**** Records shown

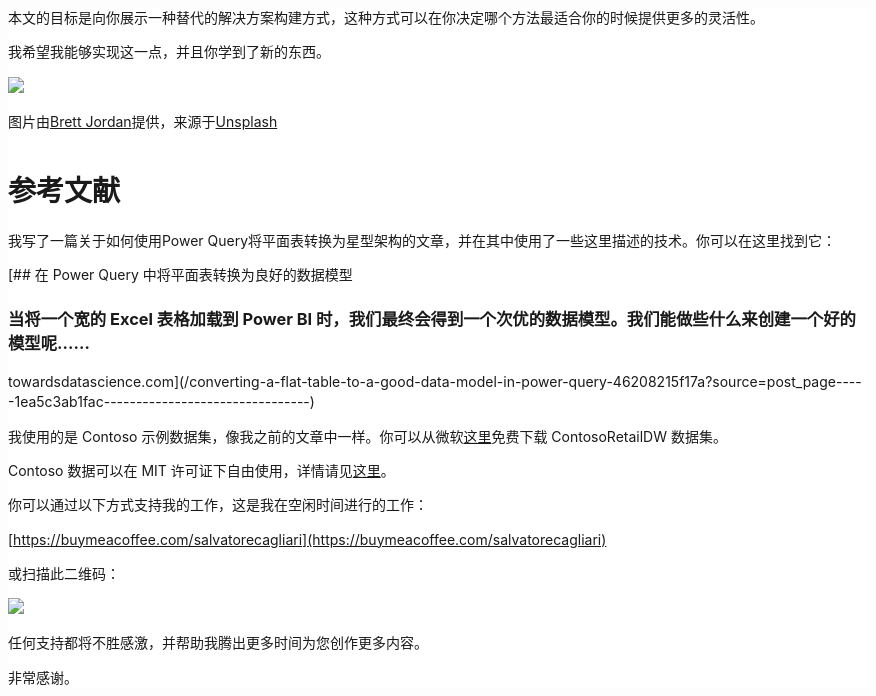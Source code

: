 本文的目标是向你展示一种替代的解决方案构建方式，这种方式可以在你决定哪个方法最适合你的时候提供更多的灵活性。

我希望我能够实现这一点，并且你学到了新的东西。

![](../Images/5c3c4eb830fdce30f0dd68f36dd39cef.png)

图片由[Brett Jordan](https://unsplash.com/@brett_jordan?utm_source=medium&utm_medium=referral)提供，来源于[Unsplash](https://unsplash.com/?utm_source=medium&utm_medium=referral)

# 参考文献

我写了一篇关于如何使用Power Query将平面表转换为星型架构的文章，并在其中使用了一些这里描述的技术。你可以在这里找到它：

[](/converting-a-flat-table-to-a-good-data-model-in-power-query-46208215f17a?source=post_page-----1ea5c3ab1fac--------------------------------) [## 在 Power Query 中将平面表转换为良好的数据模型

### 当将一个宽的 Excel 表格加载到 Power BI 时，我们最终会得到一个次优的数据模型。我们能做些什么来创建一个好的模型呢……

towardsdatascience.com](/converting-a-flat-table-to-a-good-data-model-in-power-query-46208215f17a?source=post_page-----1ea5c3ab1fac--------------------------------)

我使用的是 Contoso 示例数据集，像我之前的文章中一样。你可以从微软[这里](https://www.microsoft.com/en-us/download/details.aspx?id=18279)免费下载 ContosoRetailDW 数据集。

Contoso 数据可以在 MIT 许可证下自由使用，详情请见[这里](https://github.com/microsoft/Power-BI-Embedded-Contoso-Sales-Demo)。

你可以通过以下方式支持我的工作，这是我在空闲时间进行的工作：

[https://buymeacoffee.com/salvatorecagliari](https://buymeacoffee.com/salvatorecagliari)

或扫描此二维码：

![](../Images/e7ac062070dcd7a00dcf995ad7e95434.png)

任何支持都将不胜感激，并帮助我腾出更多时间为您创作更多内容。

非常感谢。
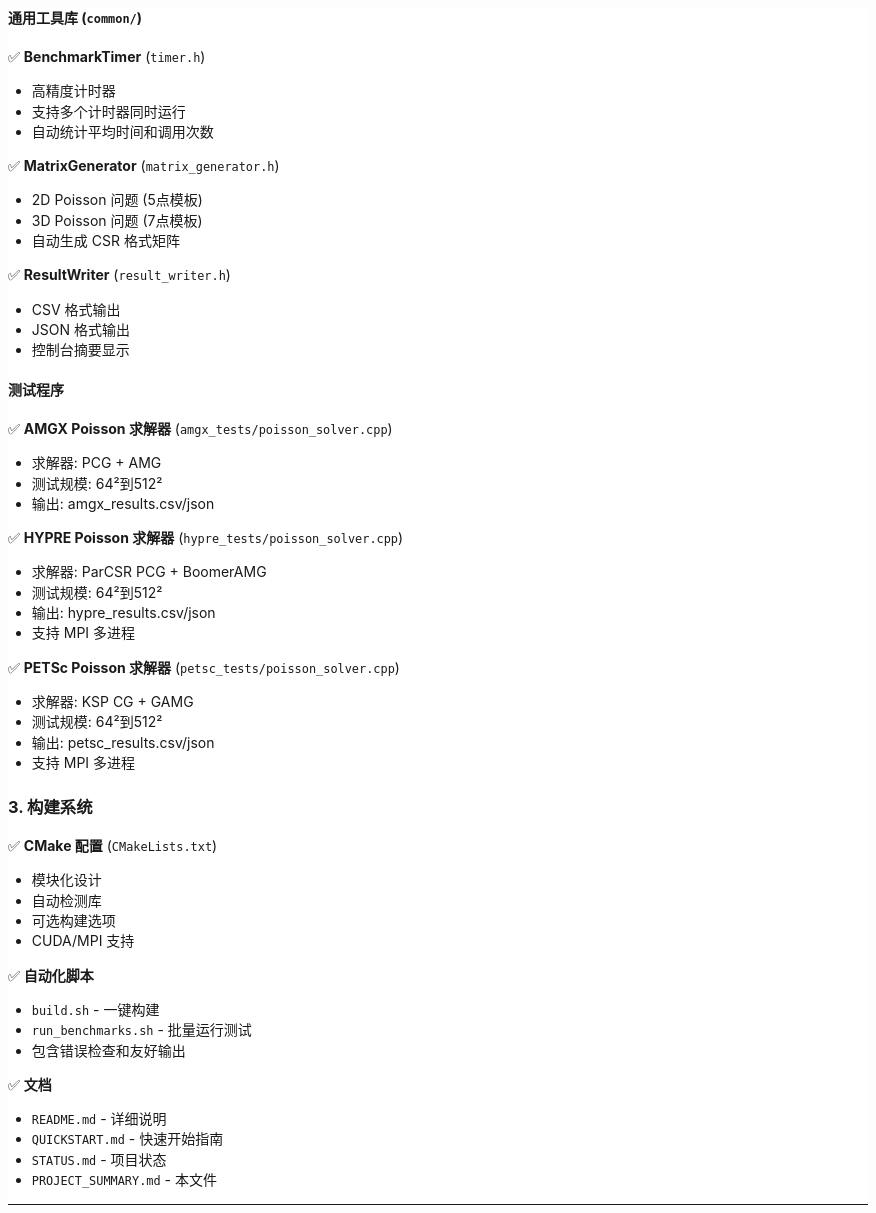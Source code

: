 #### 通用工具库 (`common/`)
✅ **BenchmarkTimer** (`timer.h`)
- 高精度计时器
- 支持多个计时器同时运行
- 自动统计平均时间和调用次数

✅ **MatrixGenerator** (`matrix_generator.h`)
- 2D Poisson 问题 (5点模板)
- 3D Poisson 问题 (7点模板)
- 自动生成 CSR 格式矩阵

✅ **ResultWriter** (`result_writer.h`)
- CSV 格式输出
- JSON 格式输出
- 控制台摘要显示

#### 测试程序

✅ **AMGX Poisson 求解器** (`amgx_tests/poisson_solver.cpp`)
- 求解器: PCG + AMG
- 测试规模: 64²到512²
- 输出: amgx_results.csv/json

✅ **HYPRE Poisson 求解器** (`hypre_tests/poisson_solver.cpp`)
- 求解器: ParCSR PCG + BoomerAMG
- 测试规模: 64²到512²
- 输出: hypre_results.csv/json
- 支持 MPI 多进程

✅ **PETSc Poisson 求解器** (`petsc_tests/poisson_solver.cpp`)
- 求解器: KSP CG + GAMG
- 测试规模: 64²到512²
- 输出: petsc_results.csv/json
- 支持 MPI 多进程

### 3. 构建系统

✅ **CMake 配置** (`CMakeLists.txt`)
- 模块化设计
- 自动检测库
- 可选构建选项
- CUDA/MPI 支持

✅ **自动化脚本**
- `build.sh` - 一键构建
- `run_benchmarks.sh` - 批量运行测试
- 包含错误检查和友好输出

✅ **文档**
- `README.md` - 详细说明
- `QUICKSTART.md` - 快速开始指南
- `STATUS.md` - 项目状态
- `PROJECT_SUMMARY.md` - 本文件

---
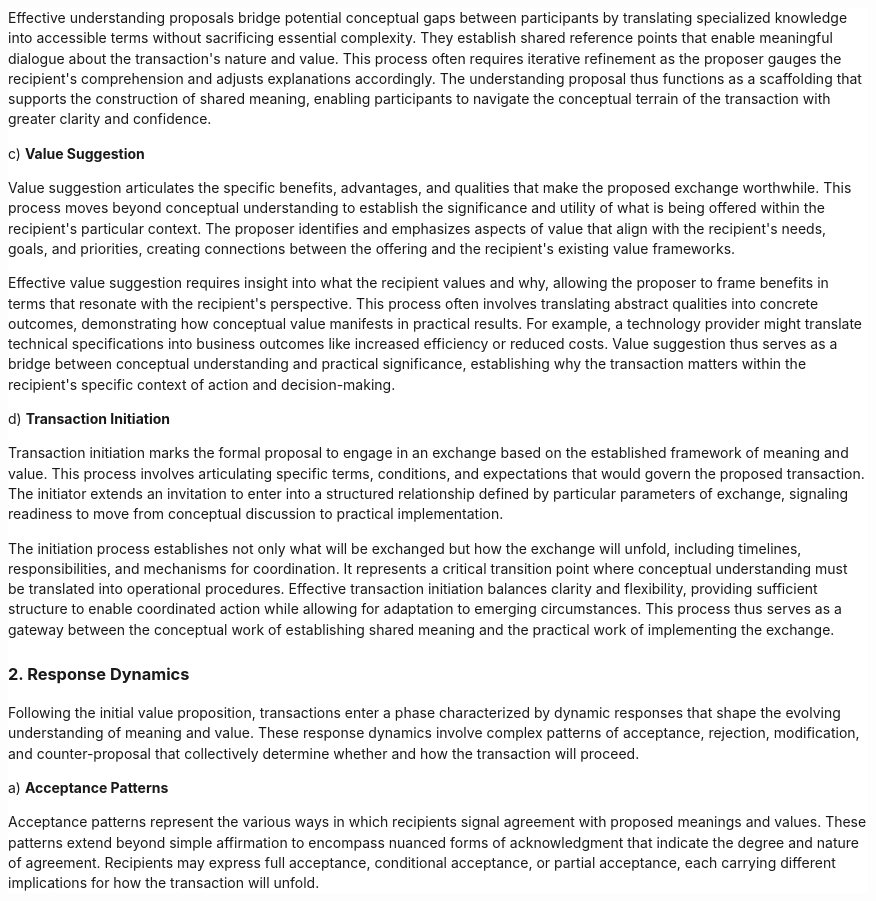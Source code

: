 Effective understanding proposals bridge potential conceptual gaps between participants by translating specialized knowledge into accessible terms without sacrificing essential complexity. They establish shared reference points that enable meaningful dialogue about the transaction's nature and value. This process often requires iterative refinement as the proposer gauges the recipient's comprehension and adjusts explanations accordingly. The understanding proposal thus functions as a scaffolding that supports the construction of shared meaning, enabling participants to navigate the conceptual terrain of the transaction with greater clarity and confidence.

c) **Value Suggestion**

Value suggestion articulates the specific benefits, advantages, and qualities that make the proposed exchange worthwhile. This process moves beyond conceptual understanding to establish the significance and utility of what is being offered within the recipient's particular context. The proposer identifies and emphasizes aspects of value that align with the recipient's needs, goals, and priorities, creating connections between the offering and the recipient's existing value frameworks.

Effective value suggestion requires insight into what the recipient values and why, allowing the proposer to frame benefits in terms that resonate with the recipient's perspective. This process often involves translating abstract qualities into concrete outcomes, demonstrating how conceptual value manifests in practical results. For example, a technology provider might translate technical specifications into business outcomes like increased efficiency or reduced costs. Value suggestion thus serves as a bridge between conceptual understanding and practical significance, establishing why the transaction matters within the recipient's specific context of action and decision-making.

d) **Transaction Initiation**

Transaction initiation marks the formal proposal to engage in an exchange based on the established framework of meaning and value. This process involves articulating specific terms, conditions, and expectations that would govern the proposed transaction. The initiator extends an invitation to enter into a structured relationship defined by particular parameters of exchange, signaling readiness to move from conceptual discussion to practical implementation.

The initiation process establishes not only what will be exchanged but how the exchange will unfold, including timelines, responsibilities, and mechanisms for coordination. It represents a critical transition point where conceptual understanding must be translated into operational procedures. Effective transaction initiation balances clarity and flexibility, providing sufficient structure to enable coordinated action while allowing for adaptation to emerging circumstances. This process thus serves as a gateway between the conceptual work of establishing shared meaning and the practical work of implementing the exchange.

### 2. Response Dynamics

Following the initial value proposition, transactions enter a phase characterized by dynamic responses that shape the evolving understanding of meaning and value. These response dynamics involve complex patterns of acceptance, rejection, modification, and counter-proposal that collectively determine whether and how the transaction will proceed.

a) **Acceptance Patterns**

Acceptance patterns represent the various ways in which recipients signal agreement with proposed meanings and values. These patterns extend beyond simple affirmation to encompass nuanced forms of acknowledgment that indicate the degree and nature of agreement. Recipients may express full acceptance, conditional acceptance, or partial acceptance, each carrying different implications for how the transaction will unfold.
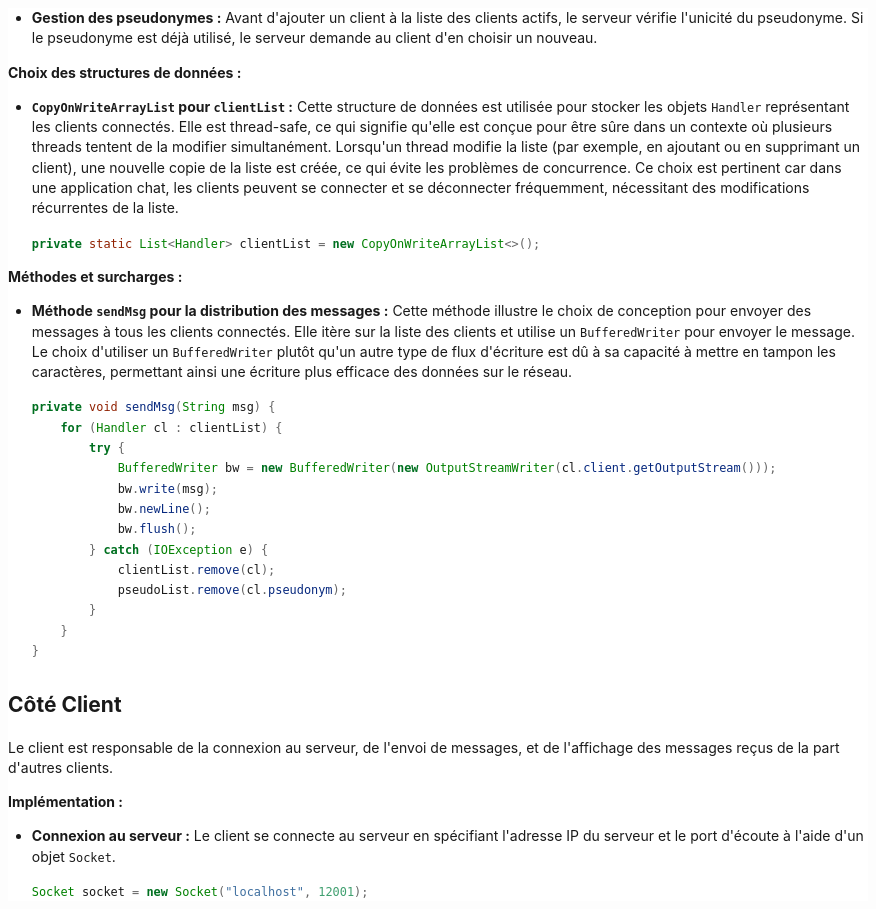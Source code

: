 - **Gestion des pseudonymes :** Avant d'ajouter un client à la liste des clients actifs, le serveur vérifie l'unicité du pseudonyme. Si le pseudonyme est déjà utilisé, le serveur demande au client d'en choisir un nouveau.

**Choix des structures de données :**

- **`CopyOnWriteArrayList` pour `clientList` :** Cette structure de données est utilisée pour stocker les objets `Handler` représentant les clients connectés. Elle est thread-safe, ce qui signifie qu'elle est conçue pour être sûre dans un contexte où plusieurs threads tentent de la modifier simultanément. Lorsqu'un thread modifie la liste (par exemple, en ajoutant ou en supprimant un client), une nouvelle copie de la liste est créée, ce qui évite les problèmes de concurrence. Ce choix est pertinent car dans une application chat, les clients peuvent se connecter et se déconnecter fréquemment, nécessitant des modifications récurrentes de la liste.
    
    ``` java
    private static List<Handler> clientList = new CopyOnWriteArrayList<>();
    ```
    

**Méthodes et surcharges :**

- **Méthode `sendMsg` pour la distribution des messages :** Cette méthode illustre le choix de conception pour envoyer des messages à tous les clients connectés. Elle itère sur la liste des clients et utilise un `BufferedWriter` pour envoyer le message. Le choix d'utiliser un `BufferedWriter` plutôt qu'un autre type de flux d'écriture est dû à sa capacité à mettre en tampon les caractères, permettant ainsi une écriture plus efficace des données sur le réseau.
    
    ``` java
    private void sendMsg(String msg) {
        for (Handler cl : clientList) {
            try {
                BufferedWriter bw = new BufferedWriter(new OutputStreamWriter(cl.client.getOutputStream()));
                bw.write(msg);
                bw.newLine();
                bw.flush();
            } catch (IOException e) {
                clientList.remove(cl);
                pseudoList.remove(cl.pseudonym);
            }
        }
    }
    ```
    

## Côté Client

Le client est responsable de la connexion au serveur, de l'envoi de messages, et de l'affichage des messages reçus de la part d'autres clients.

**Implémentation :**

- **Connexion au serveur :** Le client se connecte au serveur en spécifiant l'adresse IP du serveur et le port d'écoute à l'aide d'un objet `Socket`.
    
    ``` java
    Socket socket = new Socket("localhost", 12001);
    ```
    
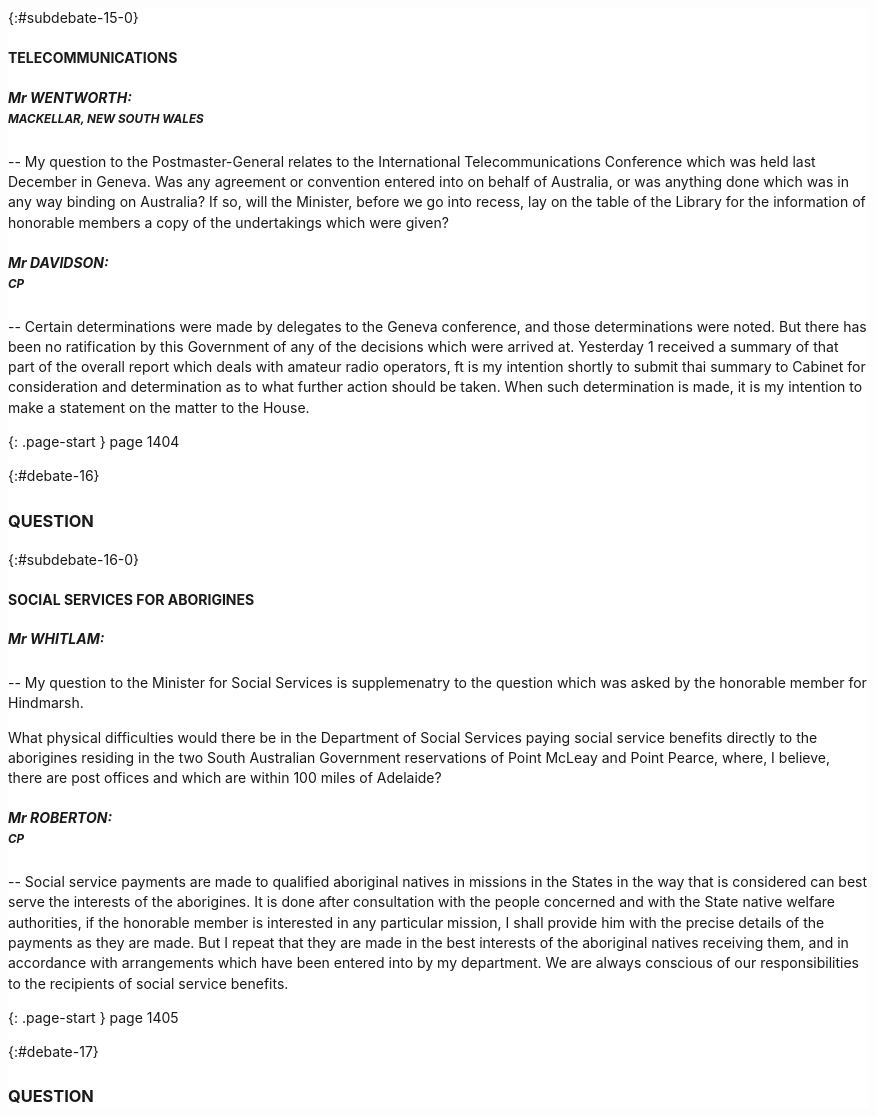 {:#subdebate-15-0}
#### TELECOMMUNICATIONS

##### Mr WENTWORTH:<br><small class="text-muted">MACKELLAR, NEW SOUTH WALES</small>

-- My question to the Postmaster-General relates to the International Telecommunications Conference which was held last December in Geneva. Was any agreement or convention entered into on behalf of Australia, or was anything done which was in any way binding on Australia? If so, will the Minister, before we go into recess, lay on the table of the Library for the information of honorable members a copy of the undertakings which were given? 

##### Mr DAVIDSON:<br><small class="text-muted">CP</small>

--  Certain determinations were made by delegates to the Geneva conference, and those determinations were noted. But there has been no ratification by this Government of any of the decisions which were arrived at. Yesterday 1 received a summary of that part of the overall report which deals with amateur radio operators, ft is my intention shortly to submit thai summary to Cabinet for consideration and determination as to what further action should be taken. When such determination is made, it is my intention to make a statement on the matter to the House. 

{: .page-start }
page 1404

{:#debate-16}
### QUESTION

{:#subdebate-16-0}
#### SOCIAL SERVICES FOR ABORIGINES

##### Mr WHITLAM:

--  My question to the Minister for Social Services is supplemenatry to the question which was asked by the honorable member for Hindmarsh. 

What physical difficulties would there be in the Department of Social Services paying social service benefits directly to the aborigines residing in the two South Australian Government reservations of Point McLeay and Point Pearce, where, I believe, there are post offices and which are within 100 miles of Adelaide? 

##### Mr ROBERTON:<br><small class="text-muted">CP</small>

--  Social service payments are made to qualified aboriginal natives in missions in the States in the way that is considered can best serve the interests of the aborigines. It is done after consultation with the people concerned and with the State native welfare authorities, if the honorable member is interested in any particular mission, I shall provide him with the precise details of the payments as they are made. But I repeat that they are made in the best interests of the aboriginal natives receiving them, and in accordance with arrangements which have been entered into by my department. We are always conscious of our responsibilities to the recipients of social service benefits. 

{: .page-start }
page 1405

{:#debate-17}
### QUESTION
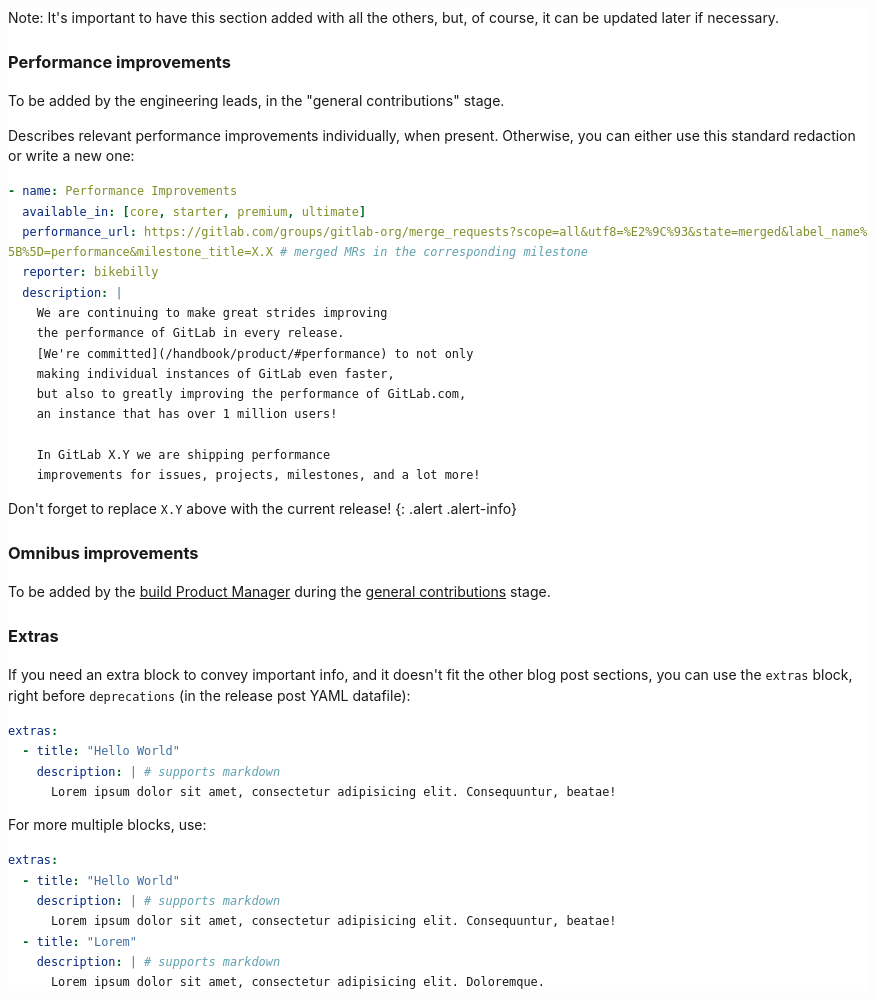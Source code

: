 Note: It's important to have this section added with all the others, but, of course, it can be updated later if necessary.

### Performance improvements

To be added by the engineering leads, in the "general contributions" stage.

Describes relevant performance improvements individually, when present. Otherwise, you can either use this standard redaction or write a new one:

```yaml
- name: Performance Improvements
  available_in: [core, starter, premium, ultimate]
  performance_url: https://gitlab.com/groups/gitlab-org/merge_requests?scope=all&utf8=%E2%9C%93&state=merged&label_name%5B%5D=performance&milestone_title=X.X # merged MRs in the corresponding milestone
  reporter: bikebilly
  description: |
    We are continuing to make great strides improving
    the performance of GitLab in every release.
    [We're committed](/handbook/product/#performance) to not only
    making individual instances of GitLab even faster,
    but also to greatly improving the performance of GitLab.com,
    an instance that has over 1 million users!

    In GitLab X.Y we are shipping performance
    improvements for issues, projects, milestones, and a lot more!
```

Don't forget to replace `X.Y` above with the current release!
{: .alert .alert-info}

### Omnibus improvements

To be added by the [build Product Manager](/handbook/product/#performance) during the [general contributions](#general-contributions) stage.

### Extras

If you need an extra block to convey important info, and it doesn't fit the other blog post sections, you can use the `extras` block, right before `deprecations` (in the release post YAML datafile):

```yaml
extras:
  - title: "Hello World"
    description: | # supports markdown
      Lorem ipsum dolor sit amet, consectetur adipisicing elit. Consequuntur, beatae!
```

For more multiple blocks, use:


```yaml
extras:
  - title: "Hello World"
    description: | # supports markdown
      Lorem ipsum dolor sit amet, consectetur adipisicing elit. Consequuntur, beatae!
  - title: "Lorem"
    description: | # supports markdown
      Lorem ipsum dolor sit amet, consectetur adipisicing elit. Doloremque.
```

********

To do: Return a word-for-word copy of the lines above from the one holding "to the House." through the one holding "member for Hindmarsh.", with both of them included and nothing besides.

Exercise answer:
--  Certain determinations were made by delegates to the Geneva conference, and those determinations were noted. But there has been no ratification by this Government of any of the decisions which were arrived at. Yesterday 1 received a summary of that part of the overall report which deals with amateur radio operators, ft is my intention shortly to submit thai summary to Cabinet for consideration and determination as to what further action should be taken. When such determination is made, it is my intention to make a statement on the matter to the House. 

{: .page-start }
page 1404

{:#debate-16}
### QUESTION

{:#subdebate-16-0}
#### SOCIAL SERVICES FOR ABORIGINES

##### Mr WHITLAM:

--  My question to the Minister for Social Services is supplemenatry to the question which was asked by the honorable member for Hindmarsh. 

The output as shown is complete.